WORK INSTRUCTIONS – Please give the data again in full, exactly as provided.

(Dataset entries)

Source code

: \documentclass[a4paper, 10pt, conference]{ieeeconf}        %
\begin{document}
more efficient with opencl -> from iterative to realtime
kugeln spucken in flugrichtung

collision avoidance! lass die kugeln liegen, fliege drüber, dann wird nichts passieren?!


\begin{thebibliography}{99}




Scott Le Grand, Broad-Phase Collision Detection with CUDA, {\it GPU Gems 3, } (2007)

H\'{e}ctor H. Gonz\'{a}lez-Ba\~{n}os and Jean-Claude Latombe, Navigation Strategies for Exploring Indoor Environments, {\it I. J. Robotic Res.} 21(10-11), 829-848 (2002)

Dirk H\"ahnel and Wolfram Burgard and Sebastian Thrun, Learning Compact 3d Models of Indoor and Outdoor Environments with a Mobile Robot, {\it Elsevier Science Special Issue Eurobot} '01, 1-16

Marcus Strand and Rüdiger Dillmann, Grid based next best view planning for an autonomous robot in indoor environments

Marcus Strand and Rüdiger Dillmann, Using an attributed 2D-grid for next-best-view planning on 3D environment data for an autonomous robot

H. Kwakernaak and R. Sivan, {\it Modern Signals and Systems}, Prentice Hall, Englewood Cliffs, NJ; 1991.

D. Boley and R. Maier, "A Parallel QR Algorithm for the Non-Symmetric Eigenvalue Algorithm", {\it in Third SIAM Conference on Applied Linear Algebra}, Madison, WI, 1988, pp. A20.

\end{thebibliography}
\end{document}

EXERCISE SOLUTION –
Source code

: \documentclass[a4paper, 10pt, conference]{ieeeconf}        %
\begin{document}
more efficient with opencl -> from iterative to realtime
kugeln spucken in flugrichtung

collision avoidance! lass die kugeln liegen, fliege drüber, dann wird nichts passieren?!


\begin{thebibliography}{99}




Scott Le Grand, Broad-Phase Collision Detection with CUDA, {\it GPU Gems 3, } (2007)

H\'{e}ctor H. Gonz\'{a}lez-Ba\~{n}os and Jean-Claude Latombe, Navigation Strategies for Exploring Indoor Environments, {\it I. J. Robotic Res.} 21(10-11), 829-848 (2002)

Dirk H\"ahnel and Wolfram Burgard and Sebastian Thrun, Learning Compact 3d Models of Indoor and Outdoor Environments with a Mobile Robot, {\it Elsevier Science Special Issue Eurobot} '01, 1-16

Marcus Strand and Rüdiger Dillmann, Grid based next best view planning for an autonomous robot in indoor environments

Marcus Strand and Rüdiger Dillmann, Using an attributed 2D-grid for next-best-view planning on 3D environment data for an autonomous robot

H. Kwakernaak and R. Sivan, {\it Modern Signals and Systems}, Prentice Hall, Englewood Cliffs, NJ; 1991.

D. Boley and R. Maier, "A Parallel QR Algorithm for the Non-Symmetric Eigenvalue Algorithm", {\it in Third SIAM Conference on Applied Linear Algebra}, Madison, WI, 1988, pp. A20.

\end{thebibliography}
\end{document}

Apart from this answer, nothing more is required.